→ Working data:
========

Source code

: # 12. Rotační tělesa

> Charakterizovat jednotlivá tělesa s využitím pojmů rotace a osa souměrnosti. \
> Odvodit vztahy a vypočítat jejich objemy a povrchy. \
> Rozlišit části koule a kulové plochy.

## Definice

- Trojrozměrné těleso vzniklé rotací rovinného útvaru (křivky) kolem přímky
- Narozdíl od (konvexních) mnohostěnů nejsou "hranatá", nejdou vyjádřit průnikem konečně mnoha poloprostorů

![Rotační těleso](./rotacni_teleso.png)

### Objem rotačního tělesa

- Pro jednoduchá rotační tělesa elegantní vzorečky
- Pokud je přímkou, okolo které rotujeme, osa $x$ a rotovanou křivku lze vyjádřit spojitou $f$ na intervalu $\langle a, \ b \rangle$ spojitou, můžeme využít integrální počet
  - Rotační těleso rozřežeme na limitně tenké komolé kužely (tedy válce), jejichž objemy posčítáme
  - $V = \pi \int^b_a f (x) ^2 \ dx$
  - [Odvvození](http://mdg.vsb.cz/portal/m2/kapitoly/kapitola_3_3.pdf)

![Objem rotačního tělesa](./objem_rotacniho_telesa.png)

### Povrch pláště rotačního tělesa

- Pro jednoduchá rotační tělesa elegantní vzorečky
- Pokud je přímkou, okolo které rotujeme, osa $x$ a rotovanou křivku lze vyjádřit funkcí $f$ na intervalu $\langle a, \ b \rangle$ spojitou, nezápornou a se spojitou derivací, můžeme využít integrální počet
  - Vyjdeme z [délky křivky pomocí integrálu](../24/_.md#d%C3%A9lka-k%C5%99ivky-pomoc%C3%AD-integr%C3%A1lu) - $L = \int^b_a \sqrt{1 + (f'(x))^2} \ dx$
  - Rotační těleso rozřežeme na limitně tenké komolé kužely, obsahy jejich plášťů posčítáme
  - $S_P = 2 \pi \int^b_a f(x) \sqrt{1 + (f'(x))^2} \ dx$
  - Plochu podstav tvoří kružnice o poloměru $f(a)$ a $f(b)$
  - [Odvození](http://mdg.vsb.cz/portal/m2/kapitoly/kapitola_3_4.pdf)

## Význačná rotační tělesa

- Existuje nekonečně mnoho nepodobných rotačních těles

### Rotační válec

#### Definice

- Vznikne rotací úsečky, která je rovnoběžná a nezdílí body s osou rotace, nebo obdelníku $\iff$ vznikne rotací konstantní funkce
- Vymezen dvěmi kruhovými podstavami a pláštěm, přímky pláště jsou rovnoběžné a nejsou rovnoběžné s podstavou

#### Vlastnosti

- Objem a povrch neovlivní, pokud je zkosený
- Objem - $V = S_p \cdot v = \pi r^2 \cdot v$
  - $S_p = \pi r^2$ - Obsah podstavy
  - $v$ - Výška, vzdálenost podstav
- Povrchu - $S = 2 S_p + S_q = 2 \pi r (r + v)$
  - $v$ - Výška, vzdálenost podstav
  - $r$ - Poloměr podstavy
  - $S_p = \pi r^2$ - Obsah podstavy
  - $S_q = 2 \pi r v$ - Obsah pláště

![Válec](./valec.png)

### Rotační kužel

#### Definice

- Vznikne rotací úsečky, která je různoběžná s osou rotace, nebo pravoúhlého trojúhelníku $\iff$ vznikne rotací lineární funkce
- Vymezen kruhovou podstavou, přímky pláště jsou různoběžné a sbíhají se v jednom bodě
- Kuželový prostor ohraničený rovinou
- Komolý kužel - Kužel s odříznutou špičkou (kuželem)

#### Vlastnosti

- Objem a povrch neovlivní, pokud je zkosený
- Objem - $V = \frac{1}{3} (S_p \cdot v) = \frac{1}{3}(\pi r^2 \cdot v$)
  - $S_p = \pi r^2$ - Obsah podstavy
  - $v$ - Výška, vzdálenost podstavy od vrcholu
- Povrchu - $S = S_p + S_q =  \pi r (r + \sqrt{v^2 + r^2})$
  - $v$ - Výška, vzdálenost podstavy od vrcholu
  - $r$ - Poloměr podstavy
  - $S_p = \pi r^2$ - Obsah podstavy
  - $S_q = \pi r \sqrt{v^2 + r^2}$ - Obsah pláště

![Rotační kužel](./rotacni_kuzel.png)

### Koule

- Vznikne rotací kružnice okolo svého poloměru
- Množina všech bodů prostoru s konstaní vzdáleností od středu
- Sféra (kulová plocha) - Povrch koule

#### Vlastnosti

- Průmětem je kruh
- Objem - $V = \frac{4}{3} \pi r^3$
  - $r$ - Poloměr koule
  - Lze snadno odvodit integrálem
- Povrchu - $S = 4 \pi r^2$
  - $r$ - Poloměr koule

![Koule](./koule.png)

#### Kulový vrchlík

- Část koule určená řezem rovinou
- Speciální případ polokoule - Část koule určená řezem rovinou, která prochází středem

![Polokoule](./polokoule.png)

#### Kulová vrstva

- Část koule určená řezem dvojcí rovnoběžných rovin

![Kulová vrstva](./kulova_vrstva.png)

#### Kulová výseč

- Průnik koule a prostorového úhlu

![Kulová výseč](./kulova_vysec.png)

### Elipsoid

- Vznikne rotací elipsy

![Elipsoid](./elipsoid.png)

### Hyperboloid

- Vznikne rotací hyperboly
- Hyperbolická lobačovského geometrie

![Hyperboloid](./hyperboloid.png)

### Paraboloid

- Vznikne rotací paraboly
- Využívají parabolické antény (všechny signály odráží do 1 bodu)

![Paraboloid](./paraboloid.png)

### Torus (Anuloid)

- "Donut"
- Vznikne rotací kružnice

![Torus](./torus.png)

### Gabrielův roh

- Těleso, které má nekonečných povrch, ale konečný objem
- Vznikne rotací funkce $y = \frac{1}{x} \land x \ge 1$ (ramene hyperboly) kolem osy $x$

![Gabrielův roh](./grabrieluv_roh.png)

========

→ Your task: Which lines of the listing contain the string "křivku"? Copy each of them.

→ Expected answer:
- Pokud je přímkou, okolo které rotujeme, osa $x$ a rotovanou křivku lze vyjádřit spojitou $f$ na intervalu $\langle a, \ b \rangle$ spojitou, můžeme využít integrální počet
- Pokud je přímkou, okolo které rotujeme, osa $x$ a rotovanou křivku lze vyjádřit funkcí $f$ na intervalu $\langle a, \ b \rangle$ spojitou, nezápornou a se spojitou derivací, můžeme využít integrální počet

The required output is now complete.